▸ Records supplied
################

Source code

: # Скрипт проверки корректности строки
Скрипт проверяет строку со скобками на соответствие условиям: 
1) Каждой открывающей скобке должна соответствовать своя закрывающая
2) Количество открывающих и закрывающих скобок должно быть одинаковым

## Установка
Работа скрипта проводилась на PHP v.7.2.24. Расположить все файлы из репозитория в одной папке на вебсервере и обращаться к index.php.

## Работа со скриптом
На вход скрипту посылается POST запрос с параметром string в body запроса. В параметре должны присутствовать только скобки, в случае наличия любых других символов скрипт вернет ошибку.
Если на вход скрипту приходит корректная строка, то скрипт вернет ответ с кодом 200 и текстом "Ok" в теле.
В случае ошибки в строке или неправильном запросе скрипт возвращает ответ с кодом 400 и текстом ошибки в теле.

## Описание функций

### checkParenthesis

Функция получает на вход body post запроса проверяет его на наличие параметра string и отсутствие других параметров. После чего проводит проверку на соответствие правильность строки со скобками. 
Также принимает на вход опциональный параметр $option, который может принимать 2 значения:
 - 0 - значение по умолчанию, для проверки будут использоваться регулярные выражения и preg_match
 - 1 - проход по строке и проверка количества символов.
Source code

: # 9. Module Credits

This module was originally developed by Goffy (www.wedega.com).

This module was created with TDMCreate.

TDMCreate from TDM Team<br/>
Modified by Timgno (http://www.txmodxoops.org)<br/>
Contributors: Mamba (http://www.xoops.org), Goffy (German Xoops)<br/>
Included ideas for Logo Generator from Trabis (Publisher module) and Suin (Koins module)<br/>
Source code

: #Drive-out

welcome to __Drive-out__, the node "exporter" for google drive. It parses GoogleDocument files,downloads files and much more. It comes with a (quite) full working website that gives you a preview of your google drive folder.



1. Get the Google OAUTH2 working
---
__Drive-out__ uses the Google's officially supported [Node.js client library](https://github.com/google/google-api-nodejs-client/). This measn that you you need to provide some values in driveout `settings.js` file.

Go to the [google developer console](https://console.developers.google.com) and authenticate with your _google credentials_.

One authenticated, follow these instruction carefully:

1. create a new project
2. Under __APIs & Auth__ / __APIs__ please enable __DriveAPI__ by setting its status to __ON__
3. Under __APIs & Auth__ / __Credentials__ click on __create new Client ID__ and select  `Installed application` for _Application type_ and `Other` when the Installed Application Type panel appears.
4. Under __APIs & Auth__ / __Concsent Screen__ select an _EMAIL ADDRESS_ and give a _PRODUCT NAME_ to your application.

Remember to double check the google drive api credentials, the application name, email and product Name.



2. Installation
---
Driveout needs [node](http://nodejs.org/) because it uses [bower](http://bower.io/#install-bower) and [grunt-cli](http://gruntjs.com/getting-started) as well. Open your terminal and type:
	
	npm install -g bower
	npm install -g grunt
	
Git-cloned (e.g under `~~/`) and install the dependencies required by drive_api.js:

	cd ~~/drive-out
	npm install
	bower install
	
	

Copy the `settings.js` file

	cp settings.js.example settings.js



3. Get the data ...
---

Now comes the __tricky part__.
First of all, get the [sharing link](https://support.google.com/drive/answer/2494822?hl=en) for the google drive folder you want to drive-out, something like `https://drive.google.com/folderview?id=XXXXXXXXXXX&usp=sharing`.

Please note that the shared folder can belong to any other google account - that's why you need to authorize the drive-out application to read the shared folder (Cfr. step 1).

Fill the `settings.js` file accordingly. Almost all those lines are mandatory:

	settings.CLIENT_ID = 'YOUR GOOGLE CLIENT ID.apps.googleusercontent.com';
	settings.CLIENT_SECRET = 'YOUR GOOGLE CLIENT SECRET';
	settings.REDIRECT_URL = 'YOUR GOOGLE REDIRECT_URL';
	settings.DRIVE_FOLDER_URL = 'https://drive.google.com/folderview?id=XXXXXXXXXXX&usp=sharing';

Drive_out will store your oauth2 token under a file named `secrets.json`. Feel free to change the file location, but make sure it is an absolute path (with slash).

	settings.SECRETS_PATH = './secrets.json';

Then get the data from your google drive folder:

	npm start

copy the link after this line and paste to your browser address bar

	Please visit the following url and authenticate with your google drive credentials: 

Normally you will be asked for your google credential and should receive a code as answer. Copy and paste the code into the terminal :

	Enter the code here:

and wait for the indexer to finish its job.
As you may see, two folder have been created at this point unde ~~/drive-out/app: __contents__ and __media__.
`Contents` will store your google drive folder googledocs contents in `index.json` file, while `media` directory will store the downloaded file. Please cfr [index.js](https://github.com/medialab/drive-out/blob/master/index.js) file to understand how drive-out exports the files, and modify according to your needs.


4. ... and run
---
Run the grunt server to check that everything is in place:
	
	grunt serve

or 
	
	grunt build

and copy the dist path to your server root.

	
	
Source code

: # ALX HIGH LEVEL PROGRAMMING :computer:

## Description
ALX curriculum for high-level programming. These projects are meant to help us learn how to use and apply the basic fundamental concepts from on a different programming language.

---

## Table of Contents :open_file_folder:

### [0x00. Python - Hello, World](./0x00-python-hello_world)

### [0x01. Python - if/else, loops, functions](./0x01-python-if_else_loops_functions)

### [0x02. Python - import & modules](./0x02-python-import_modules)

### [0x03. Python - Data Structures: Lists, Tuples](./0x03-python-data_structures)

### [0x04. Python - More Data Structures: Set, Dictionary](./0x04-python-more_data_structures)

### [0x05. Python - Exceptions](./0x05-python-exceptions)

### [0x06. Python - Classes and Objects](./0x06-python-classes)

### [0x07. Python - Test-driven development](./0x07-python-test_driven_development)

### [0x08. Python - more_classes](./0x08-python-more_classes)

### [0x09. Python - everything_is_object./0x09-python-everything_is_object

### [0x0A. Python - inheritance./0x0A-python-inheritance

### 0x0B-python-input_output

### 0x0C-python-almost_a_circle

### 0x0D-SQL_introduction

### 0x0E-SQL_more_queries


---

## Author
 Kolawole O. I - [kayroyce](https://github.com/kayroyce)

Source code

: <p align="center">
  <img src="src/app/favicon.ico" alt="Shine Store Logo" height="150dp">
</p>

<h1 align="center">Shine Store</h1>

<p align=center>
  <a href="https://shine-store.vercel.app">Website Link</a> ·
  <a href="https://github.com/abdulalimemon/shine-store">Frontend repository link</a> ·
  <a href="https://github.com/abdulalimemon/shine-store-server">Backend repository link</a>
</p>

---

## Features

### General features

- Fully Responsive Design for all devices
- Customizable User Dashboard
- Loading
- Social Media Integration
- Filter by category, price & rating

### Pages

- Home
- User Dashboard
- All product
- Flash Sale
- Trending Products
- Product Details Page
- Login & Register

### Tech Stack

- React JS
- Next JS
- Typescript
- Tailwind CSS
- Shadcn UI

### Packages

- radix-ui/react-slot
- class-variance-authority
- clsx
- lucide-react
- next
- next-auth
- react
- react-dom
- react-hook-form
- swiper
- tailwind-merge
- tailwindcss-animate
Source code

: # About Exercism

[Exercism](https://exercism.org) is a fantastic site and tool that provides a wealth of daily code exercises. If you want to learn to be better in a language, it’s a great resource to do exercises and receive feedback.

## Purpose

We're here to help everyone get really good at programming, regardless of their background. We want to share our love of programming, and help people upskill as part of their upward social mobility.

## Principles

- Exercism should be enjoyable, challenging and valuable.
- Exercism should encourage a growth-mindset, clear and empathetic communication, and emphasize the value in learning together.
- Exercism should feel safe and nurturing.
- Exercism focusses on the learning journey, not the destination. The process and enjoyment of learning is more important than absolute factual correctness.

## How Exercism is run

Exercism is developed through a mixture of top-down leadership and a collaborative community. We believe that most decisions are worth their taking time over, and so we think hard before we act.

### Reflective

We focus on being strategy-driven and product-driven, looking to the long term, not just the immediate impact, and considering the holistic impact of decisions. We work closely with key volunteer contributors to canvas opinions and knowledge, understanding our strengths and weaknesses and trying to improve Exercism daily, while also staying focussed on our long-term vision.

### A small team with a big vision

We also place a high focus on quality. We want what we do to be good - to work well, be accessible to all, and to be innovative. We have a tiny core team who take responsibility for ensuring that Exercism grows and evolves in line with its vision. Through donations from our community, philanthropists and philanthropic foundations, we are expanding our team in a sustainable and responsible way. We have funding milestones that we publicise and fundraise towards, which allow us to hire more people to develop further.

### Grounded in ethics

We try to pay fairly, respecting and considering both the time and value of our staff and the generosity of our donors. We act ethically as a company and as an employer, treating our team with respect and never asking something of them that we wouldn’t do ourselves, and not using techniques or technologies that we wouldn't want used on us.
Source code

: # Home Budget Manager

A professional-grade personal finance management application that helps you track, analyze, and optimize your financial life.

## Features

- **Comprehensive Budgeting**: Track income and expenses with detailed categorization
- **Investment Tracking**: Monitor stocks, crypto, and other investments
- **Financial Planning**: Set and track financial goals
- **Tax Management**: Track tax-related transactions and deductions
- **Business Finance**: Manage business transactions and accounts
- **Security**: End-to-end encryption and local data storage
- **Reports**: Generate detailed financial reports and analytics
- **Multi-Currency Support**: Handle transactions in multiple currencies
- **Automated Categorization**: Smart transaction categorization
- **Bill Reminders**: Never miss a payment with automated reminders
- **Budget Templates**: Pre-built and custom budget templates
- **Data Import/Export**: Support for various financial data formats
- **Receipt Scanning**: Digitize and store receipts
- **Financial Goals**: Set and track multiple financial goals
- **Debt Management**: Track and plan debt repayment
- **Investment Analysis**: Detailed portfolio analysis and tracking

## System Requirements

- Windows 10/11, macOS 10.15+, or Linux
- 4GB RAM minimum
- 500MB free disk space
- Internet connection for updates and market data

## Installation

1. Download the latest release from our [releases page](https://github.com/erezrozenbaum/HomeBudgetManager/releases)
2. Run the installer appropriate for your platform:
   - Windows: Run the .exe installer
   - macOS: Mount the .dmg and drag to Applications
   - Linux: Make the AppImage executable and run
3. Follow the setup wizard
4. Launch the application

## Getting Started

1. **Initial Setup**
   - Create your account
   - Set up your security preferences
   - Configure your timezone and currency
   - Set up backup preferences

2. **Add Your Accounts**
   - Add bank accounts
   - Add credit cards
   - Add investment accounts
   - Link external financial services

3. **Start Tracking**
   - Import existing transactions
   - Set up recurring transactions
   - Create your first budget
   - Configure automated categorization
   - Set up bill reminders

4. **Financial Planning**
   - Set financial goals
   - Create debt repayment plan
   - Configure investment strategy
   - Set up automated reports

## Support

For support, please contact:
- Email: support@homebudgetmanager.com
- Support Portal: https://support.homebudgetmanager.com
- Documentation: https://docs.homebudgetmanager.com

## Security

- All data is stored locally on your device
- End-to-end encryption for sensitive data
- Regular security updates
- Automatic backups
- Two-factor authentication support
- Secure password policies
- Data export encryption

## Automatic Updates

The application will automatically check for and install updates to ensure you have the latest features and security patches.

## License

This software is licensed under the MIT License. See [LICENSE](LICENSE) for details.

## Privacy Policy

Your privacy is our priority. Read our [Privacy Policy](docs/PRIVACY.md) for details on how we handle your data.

################

▸ Exercise requirements
Above are the entries. Quote exactly the lines from the one bearing "### checkParenthesis" through the one bearing "1. create a new project".

▸ Result below
### checkParenthesis

Функция получает на вход body post запроса проверяет его на наличие параметра string и отсутствие других параметров. После чего проводит проверку на соответствие правильность строки со скобками. 
Также принимает на вход опциональный параметр $option, который может принимать 2 значения:
 - 0 - значение по умолчанию, для проверки будут использоваться регулярные выражения и preg_match
 - 1 - проход по строке и проверка количества символов.
Source code

: # 9. Module Credits

This module was originally developed by Goffy (www.wedega.com).

This module was created with TDMCreate.

TDMCreate from TDM Team<br/>
Modified by Timgno (http://www.txmodxoops.org)<br/>
Contributors: Mamba (http://www.xoops.org), Goffy (German Xoops)<br/>
Included ideas for Logo Generator from Trabis (Publisher module) and Suin (Koins module)<br/>
Source code

: #Drive-out

welcome to __Drive-out__, the node "exporter" for google drive. It parses GoogleDocument files,downloads files and much more. It comes with a (quite) full working website that gives you a preview of your google drive folder.



1. Get the Google OAUTH2 working
---
__Drive-out__ uses the Google's officially supported [Node.js client library](https://github.com/google/google-api-nodejs-client/). This measn that you you need to provide some values in driveout `settings.js` file.

Go to the [google developer console](https://console.developers.google.com) and authenticate with your _google credentials_.

One authenticated, follow these instruction carefully:

1. create a new project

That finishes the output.